When we study threat in the lab, we don’t put people in situations where they truly feel their physical safety is at risk—that wouldn’t be ethical. However, plenty of people that I work with do face true threats to their physical safety: a soldier going into combat or a live-fire training exercise, or a fire jumper confronting a dangerous blaze in high winds. For most of us, threat will be less literal—but that doesn’t mean its impact on our attention will be less. A meeting with a supervisor regarding a performance review, a dispute with your insurance company, testifying at a public hearing with city officials regarding a new ordinance that affects your neighborhood—these types of circumstances, while not representing threats to our physical safety, can still be threatening. Our reputation, financial well-being, or sense of justice can all be under threat.
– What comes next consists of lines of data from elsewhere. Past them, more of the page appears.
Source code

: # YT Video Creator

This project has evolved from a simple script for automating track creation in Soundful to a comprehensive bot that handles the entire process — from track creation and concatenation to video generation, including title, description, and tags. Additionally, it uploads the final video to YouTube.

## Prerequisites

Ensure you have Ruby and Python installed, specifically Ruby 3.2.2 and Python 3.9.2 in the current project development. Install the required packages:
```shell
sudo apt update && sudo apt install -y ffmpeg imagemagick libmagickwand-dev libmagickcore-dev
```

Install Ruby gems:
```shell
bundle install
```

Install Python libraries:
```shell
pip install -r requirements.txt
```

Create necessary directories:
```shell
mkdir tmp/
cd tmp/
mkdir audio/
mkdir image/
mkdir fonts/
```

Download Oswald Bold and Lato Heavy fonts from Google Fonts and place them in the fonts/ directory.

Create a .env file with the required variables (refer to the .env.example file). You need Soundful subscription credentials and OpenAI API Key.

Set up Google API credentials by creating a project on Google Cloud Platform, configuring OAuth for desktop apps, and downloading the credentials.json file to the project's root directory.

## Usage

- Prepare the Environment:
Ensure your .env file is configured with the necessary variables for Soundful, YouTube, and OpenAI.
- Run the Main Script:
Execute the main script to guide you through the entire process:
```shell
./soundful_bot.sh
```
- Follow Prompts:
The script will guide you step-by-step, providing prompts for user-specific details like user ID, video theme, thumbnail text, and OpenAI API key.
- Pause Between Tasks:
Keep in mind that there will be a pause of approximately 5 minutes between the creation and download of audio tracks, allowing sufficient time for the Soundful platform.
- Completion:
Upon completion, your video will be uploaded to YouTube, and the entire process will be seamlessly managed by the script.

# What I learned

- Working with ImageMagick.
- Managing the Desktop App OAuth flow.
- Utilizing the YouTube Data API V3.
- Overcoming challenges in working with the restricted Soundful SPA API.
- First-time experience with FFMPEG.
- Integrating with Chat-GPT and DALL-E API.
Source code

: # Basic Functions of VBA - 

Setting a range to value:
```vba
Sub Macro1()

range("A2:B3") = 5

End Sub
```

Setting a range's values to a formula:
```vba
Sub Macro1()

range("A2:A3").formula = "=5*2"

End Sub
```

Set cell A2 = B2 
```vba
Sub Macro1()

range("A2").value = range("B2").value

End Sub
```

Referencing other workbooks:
Even if you have the highest IQ on the block, here’s a truth about human brains: in some ways, they haven’t changed in thirty-five thousand years. If the brain believes it’s under threat, it’s going to reconfigure attention accordingly, regardless of whether what’s actually in front of you is a threat.

Kryptonite Is Sneaky

Even if you haven’t visited a neuroscience lab or seen the scientific evidence from study after study, it probably makes sense to you that stress, poor mood, and threat are tough on your attention. Okay, we think, then I’ll just reduce stress, keep an eye on my mood, and make sure I’m not feeling threatened by stuff that isn’t really a threat.

The fact is, we’re really bad at identifying forces that degrade attention, even when we’re immersed in them. We often aren’t able to recognize them for what they are. And further, without training to gain a stronger awareness of our own minds, we simply aren’t very cognizant of the effects.

Here’s a good example: stereotype threat. It happens when societal preconceptions about some aspect of one’s identity—often related to gender, ethnicity, or age—function as an obstacle to our performance or well-being. A study on Asian undergraduate women played two common stereotypes against each other: one, that females are inherently bad at math; the other, that Asians are naturally skilled at math. One group of students was asked to record their gender before taking a mathematics test: they simply had to write down “female.” The other group was asked instead to indicate only their ethnicity. The group that was “primed” to hold their ethnicity in mind performed well on the test, while the group set up to identify with their gender performed more poorly.

And there’s a twist: it’s not just when the stereotype is “bad” that performance suffers. In a related study, researchers emphasized an expectation that the participants would do well on a test (“Asians are good at math”)—and yet they ended up doing poorly! In that instance, the high expectation based on the stereotype also functioned as a threat—the “threat” being that they might not live up to those expectations and would fail to confirm that positive stereotype. Stereotype threat can swing both ways: you might promote the low-opinion stereotype (“women can’t do math”), or you might (or might not) promote the high expectation (“Asians are great at math”). Either case threatens some core part of your identity, and that threat shatters your focus. And finally, across all studies, the pattern was only observed in participants who knew of the stereotype—if you feel you are a member of that group, it will hurt you.

Why is this important? Because it highlights why stereotypes become a threat to attention: it’s preoccupying. “I’m getting older, so I’ll be slow and forgetful,” or “I’m too young to be respected as a leader”—these are distractions because they function, in our brain’s attention system, as threats. We take on a major cognitive burden when worrying about confirming the low expectations of others—or failing to confirm the high ones.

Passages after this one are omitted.